We visited a relocated mountain tribe that spoke a dialect/language that Noi could not understand. This group was moved into the lowlands by the government in order to "give them better opportunity for farming," in an "effort to help them." However, the land looked so barren, and I couldn't help but be reminded of the Native American situation in the U.S.: the moving of natives onto barren reservations where they were unable to carry on with the way they knew how to live and survive. It was also uncomfortable to be a group of Westerners walking around looking at all these villagers as if they were in a zoo, but they looked at us just as curiously in our strange biking clothing. The tribe's trades included harvesting coffee beans and weaving textiles, however, most people seemed to be laying around or tending to the many young children running around (Randy and I visited another ethnic village a few days later, and everyone was out working - harvesting and carpentry.

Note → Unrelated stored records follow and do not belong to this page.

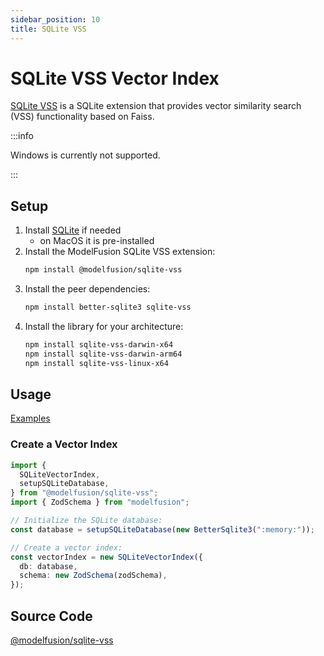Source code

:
 ```yaml
---
sidebar_position: 10
title: SQLite VSS
---
```


# SQLite VSS Vector Index

[SQLite VSS](https://github.com/asg017/sqlite-vss) is a SQLite extension that provides vector similarity search (VSS) functionality based on Faiss.

:::info

Windows is currently not supported.

:::

## Setup

1. Install [SQLite](https://www.sqlite.org/index.html) if needed
   - on MacOS it is pre-installed
2. Install the ModelFusion SQLite VSS extension:
   ```sh
   npm install @modelfusion/sqlite-vss
   ```
3. Install the peer dependencies:
   ```sh
   npm install better-sqlite3 sqlite-vss
   ```
4. Install the library for your architecture:
   ```sh
   npm install sqlite-vss-darwin-x64
   npm install sqlite-vss-darwin-arm64
   npm install sqlite-vss-linux-x64
   ```

## Usage

[Examples](https://github.com/lgrammel/modelfusion/tree/main/examples/basic/src/vector-index/)

### Create a Vector Index

```ts
import {
  SQLiteVectorIndex,
  setupSQLiteDatabase,
} from "@modelfusion/sqlite-vss";
import { ZodSchema } from "modelfusion";

// Initialize the SQLite database:
const database = setupSQLiteDatabase(new BetterSqlite3(":memory:"));

// Create a vector index:
const vectorIndex = new SQLiteVectorIndex({
  db: database,
  schema: new ZodSchema(zodSchema),
});
```

## Source Code

[@modelfusion/sqlite-vss](https://github.com/lgrammel/modelfusion/tree/main/extensions/sqlite-vss)
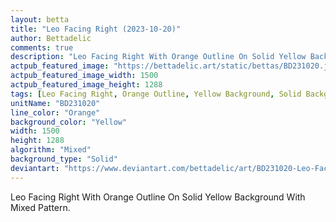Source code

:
 ```yaml
---
layout: betta
title: "Leo Facing Right (2023-10-20)"
author: Bettadelic
comments: true
description: "Leo Facing Right With Orange Outline On Solid Yellow Background With Mixed Pattern."
actpub_featured_image: "https://bettadelic.art/static/bettas/BD231020.jpg"
actpub_featured_image_width: 1500
actpub_featured_image_height: 1288
tags: [Leo Facing Right, Orange Outline, Yellow Background, Solid Background Pattern, Mixed Pattern, October 2023]
unitName: "BD231020"
line_color: "Orange"
background_color: "Yellow"
width: 1500
height: 1288
algorithm: "Mixed"
background_type: "Solid"
deviantart: "https://www.deviantart.com/bettadelic/art/BD231020-Leo-Facing-Right-2023-10-20-989348639"
---
```


Leo Facing Right With Orange Outline On Solid Yellow Background With Mixed Pattern.
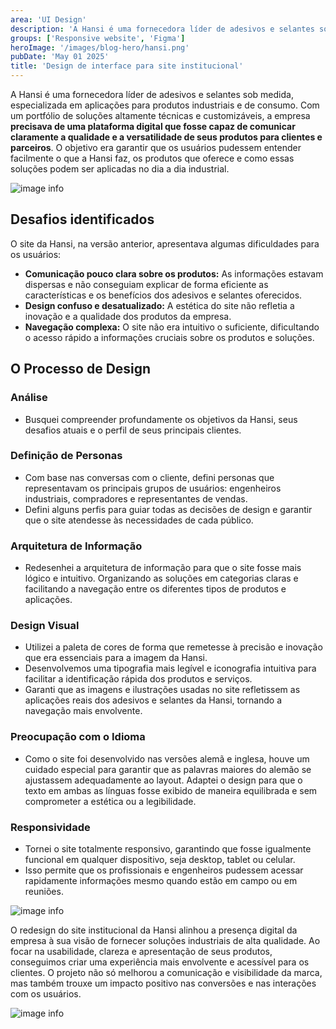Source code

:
 ```yaml
---
area: 'UI Design'
description: 'A Hansi é uma fornecedora líder de adesivos e selantes sob medida, especializada em aplicações para produtos industriais e de consumo.'
groups: ['Responsive website', 'Figma']
heroImage: '/images/blog-hero/hansi.png'
pubDate: 'May 01 2025'
title: 'Design de interface para site institucional'
---
```


A Hansi é uma fornecedora líder de adesivos e selantes sob medida, especializada em aplicações para produtos industriais e de consumo. Com um portfólio de soluções altamente técnicas e customizáveis, a empresa <b>precisava de uma plataforma digital que fosse capaz de comunicar claramente a qualidade e a versatilidade de seus produtos para clientes e parceiros</b>. O objetivo era garantir que os usuários pudessem entender facilmente o que a Hansi faz, os produtos que oferece e como essas soluções podem ser aplicadas no dia a dia industrial.

![image info](/images/blog-posts/site-hansi/hansi-gif-company.gif)

## Desafios identificados

O site da Hansi, na versão anterior, apresentava algumas dificuldades para os usuários:
- <b>Comunicação pouco clara sobre os produtos:</b> As informações estavam dispersas e não conseguiam explicar de forma eficiente as características e os benefícios dos adesivos e selantes oferecidos.
- <b>Design confuso e desatualizado:</b> A estética do site não refletia a inovação e a qualidade dos produtos da empresa.
- <b>Navegação complexa:</b> O site não era intuitivo o suficiente, dificultando o acesso rápido a informações cruciais sobre os produtos e soluções.

## O Processo de Design

### Análise
- Busquei compreender profundamente os objetivos da Hansi, seus desafios atuais e o perfil de seus principais clientes.

### Definição de Personas
- Com base nas conversas com o cliente, defini personas que representavam os principais grupos de usuários: engenheiros industriais, compradores e representantes de vendas.
- Defini alguns perfis para guiar todas as decisões de design e garantir que o site atendesse às necessidades de cada público.

### Arquitetura de Informação
- Redesenhei a arquitetura de informação para que o site fosse mais lógico e intuitivo. Organizando as soluções em categorias claras e facilitando a navegação entre os diferentes tipos de produtos e aplicações.

### Design Visual
- Utilizei a paleta de cores de forma que remetesse à precisão e inovação que era essenciais para a imagem da Hansi.
- Desenvolvemos uma tipografia mais legível e iconografia intuitiva para facilitar a identificação rápida dos produtos e serviços.
- Garanti que as imagens e ilustrações usadas no site refletissem as aplicações reais dos adesivos e selantes da Hansi, tornando a navegação mais envolvente.

### Preocupação com o Idioma
- Como o site foi desenvolvido nas versões alemã e inglesa, houve um cuidado especial para garantir que as palavras maiores do alemão se ajustassem adequadamente ao layout. Adaptei o design para que o texto em ambas as línguas fosse exibido de maneira equilibrada e sem comprometer a estética ou a legibilidade.

### Responsividade
- Tornei o site totalmente responsivo, garantindo que fosse igualmente funcional em qualquer dispositivo, seja desktop, tablet ou celular.
- Isso permite que os profissionais e engenheiros pudessem acessar rapidamente informações mesmo quando estão em campo ou em reuniões.

![image info](/images/blog-posts/site-hansi/hansi-gif-language.gif)

O redesign do site institucional da Hansi alinhou a presença digital da empresa à sua visão de fornecer soluções industriais de alta qualidade. Ao focar na usabilidade, clareza e apresentação de seus produtos, conseguimos criar uma experiência mais envolvente e acessível para os clientes. O projeto não só melhorou a comunicação e visibilidade da marca, mas também trouxe um impacto positivo nas conversões e nas interações com os usuários.

![image info](/images/blog-posts/site-hansi/hansi-gif-general.gif)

This was also the only place where anyone asked for anything (begged), which surprised all who had been to a third world country prior to this trip. Here, a few of the little girls approached the women in our group asking for "band" and "barrette" for their hair. Spiceroads recommended we not bring gifts to give away in such situations, as, in their opinion, it "encourages begging and unbalances local income patterns." We witnessed one interesting custom while we were there. As these people were animists, they placed empty coffins underneath their homes in order to prolong their lives (a way of tricking the bad phi and "death" into staying away for awhile longer).